The dictionary definition of the word ”light” means nothing to a blind man, but one glimpse of a glowworm would be worth more for the understanding of light than all the definitions in the world. One glimpse of Jesus Christ will bring God closer to the human mind and heart than all the theological definitions of Him. No man could perceive the grace of God until the almighty Sovereign of the universe stooped to the level of His own creatures, suffering cruel treatment and dying the death of shame for them. No man understood fully the patience and longsuffering of the Father until Jesus Christ who, when He was reviled, reviled not again, and when He suffered, threatened not (I Peter 2:23). No man can comprehend just how perfect and holy God is until He comes face to face with the sinless Son of God. God has revealed Himself anew to the intelligence of man through the Incarnation.

(2) HE CAME TO REVEAL MAN TO HIMSELF

Through His Incarnation Jesus Christ reveals man to himself. He shows us what we are and what we may become. As we study the purposes of God in Christ, the fact impresses us that man is grossly ignorant of his real self, and that the mission of the Son’s coming included a plan that would enable man to see and know himself as God sees and knows him. We are not the least bit impressed with man’s vain philosophical views of himself, but rather with the accurate historical account of man as it is recorded in the Bible.

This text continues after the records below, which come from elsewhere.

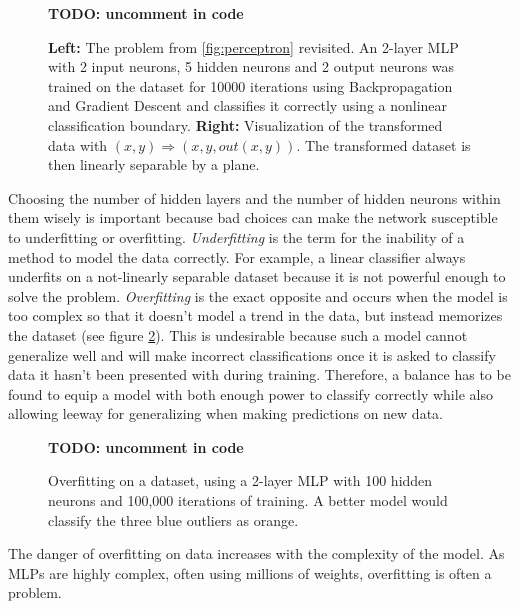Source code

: \begin {figure}[!ht]
		\begin{center}
			\textbf{TODO: uncomment in code}
		\end{center}
		\caption[]{\textbf{Left:} The problem from \ref{fig:perceptron} revisited. An 2-layer MLP with 2 input neurons, 5 hidden neurons and 2 output neurons was trained on the dataset for 10000 iterations using Backpropagation and Gradient Descent and classifies it correctly using a nonlinear classification boundary. \textbf{Right:} Visualization of the transformed data with $(x, y) \Rightarrow (x, y, out(x, y))$. The transformed dataset is then linearly separable by a plane.}
		\label{fig:mlp_trick}
	\end {figure}

\noindent Choosing the number of hidden layers and the number of hidden neurons within them wisely is important because bad choices can make the network susceptible to underfitting or overfitting.
\textit{Underfitting} is the term for the inability of a method to model the data correctly. For example, a linear classifier always underfits on a not-linearly separable dataset because it is not powerful enough to solve the problem. \textit{Overfitting} is the exact opposite and occurs when the model is too complex so that it doesn't model a trend in the data, but instead memorizes the dataset (see figure \ref{fig:overfit}). This is undesirable because such a model cannot generalize well and will make incorrect classifications once it is asked to classify data it hasn't been presented with during training. Therefore, a balance has to be found to equip a model with both enough power to classify correctly while also allowing leeway for generalizing when making predictions on new data.

	\begin {figure}[!ht]
		\begin{center}
			\textbf{TODO: uncomment in code}
		\end{center}
		\caption[]{Overfitting on a dataset, using a 2-layer MLP with 100 hidden neurons and 100,000 iterations of training. A better model would classify the three blue outliers as orange.}
		\label{fig:overfit}
	\end {figure}

\noindent The danger of overfitting on data increases with the complexity of the model. As MLPs are highly complex, often using millions of weights, overfitting is often a problem.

The primary fact that man needs to know about himself is his origin. Men are divided in their theories concerning this. We are not strangers to the evolutionary idea which attempts to explain man’s place in the earth. In 1871 Darwin published his book, The Descent of Man, but he said very little that had not been said before. The idea of evolution might be here to stay, but not because Darwin said so. Evolution was taught by Roman and Greek philosophers and even by ancient Egyptians. But the evolutionary idea that man must swallow his pride and be content with the fact that he has oozed from the slime along with the snails is contrary to the revelation in Scripture.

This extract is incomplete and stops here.